His current experimental work involves inducing cancer cells to differentiate into normal, non-proliferating cells to achieve cancer differentiation therapy.
Kauffman has also founded three companies, Darwin Molecular, GenPathway, both biotechnology companies, and BiosGroup, founded with Ernst & Young, to apply complexity models to business.
Read Stuart Kauffman's first post for 13.7:
Entering A New Time For Our Co-Evolving Civilizations
Alva Noë is a philosopher working on perception and consciousness.
He is the author of Out of Our Heads: Why You Are Not Your Brain and Other Lessons From The Biology of Consciousness (Hill and Wang, 2009) and Action in Perception (MIT Press, 2004). His new book Varieties of Presence will be published by Harvard University Press in 2011. He is now at work on a book about art and human experience.
Alva Noë is philosopher-in-residence at The Forsythe Company (a leading European contemporary dance company based in Frankfurt and Dresden). He is also a member of Motion Bank, an interdisciplinary dance research project in Frankfurt.
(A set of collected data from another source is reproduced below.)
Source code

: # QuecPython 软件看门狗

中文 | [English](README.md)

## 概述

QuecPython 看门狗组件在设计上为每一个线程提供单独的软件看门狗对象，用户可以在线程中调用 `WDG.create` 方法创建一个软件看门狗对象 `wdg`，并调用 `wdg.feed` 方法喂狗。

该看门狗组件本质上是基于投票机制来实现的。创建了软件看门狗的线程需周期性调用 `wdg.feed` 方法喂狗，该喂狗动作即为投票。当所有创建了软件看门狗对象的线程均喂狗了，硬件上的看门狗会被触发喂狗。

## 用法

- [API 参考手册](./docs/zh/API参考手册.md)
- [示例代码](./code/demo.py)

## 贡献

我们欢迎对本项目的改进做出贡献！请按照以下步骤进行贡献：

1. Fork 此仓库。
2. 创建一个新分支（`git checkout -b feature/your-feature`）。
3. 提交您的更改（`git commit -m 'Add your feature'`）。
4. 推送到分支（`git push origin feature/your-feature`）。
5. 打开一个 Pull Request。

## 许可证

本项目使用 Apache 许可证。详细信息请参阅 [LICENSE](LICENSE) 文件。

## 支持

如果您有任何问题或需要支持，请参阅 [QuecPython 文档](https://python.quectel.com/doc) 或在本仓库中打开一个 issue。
Alva Noë is a professor of philosophy at the University of California, Berkeley, where he is also a member of the Institute for Cognitive and Brain Sciences and the Center for New Media. He was educated at Columbia (BA), Oxford (BPhil), and Harvard  (PhD). He has held visiting positions at the Institut Jean-Nicod, a CNRS lab in Paris, France; the Oxford Center for Neuroscience at Oxford University in the UK; the Institute for Advanced Studies in Berlin (Wissenschaftskolleg zu Berlin) in Germany; as well as at the Center for Cognitive Studies at Tufts University and the Department of Logic and the Philosophy of Science at UC Irvine. He was an assistant professor at UC Santa Cruz.
Alva Noë co-created and appeared on stage in What We Know Best, a work performance art, at Künstlerhaus Mousonturm, Frankfurt, Germany (premier: 27 August 2010).
Alva is the father of two young boys.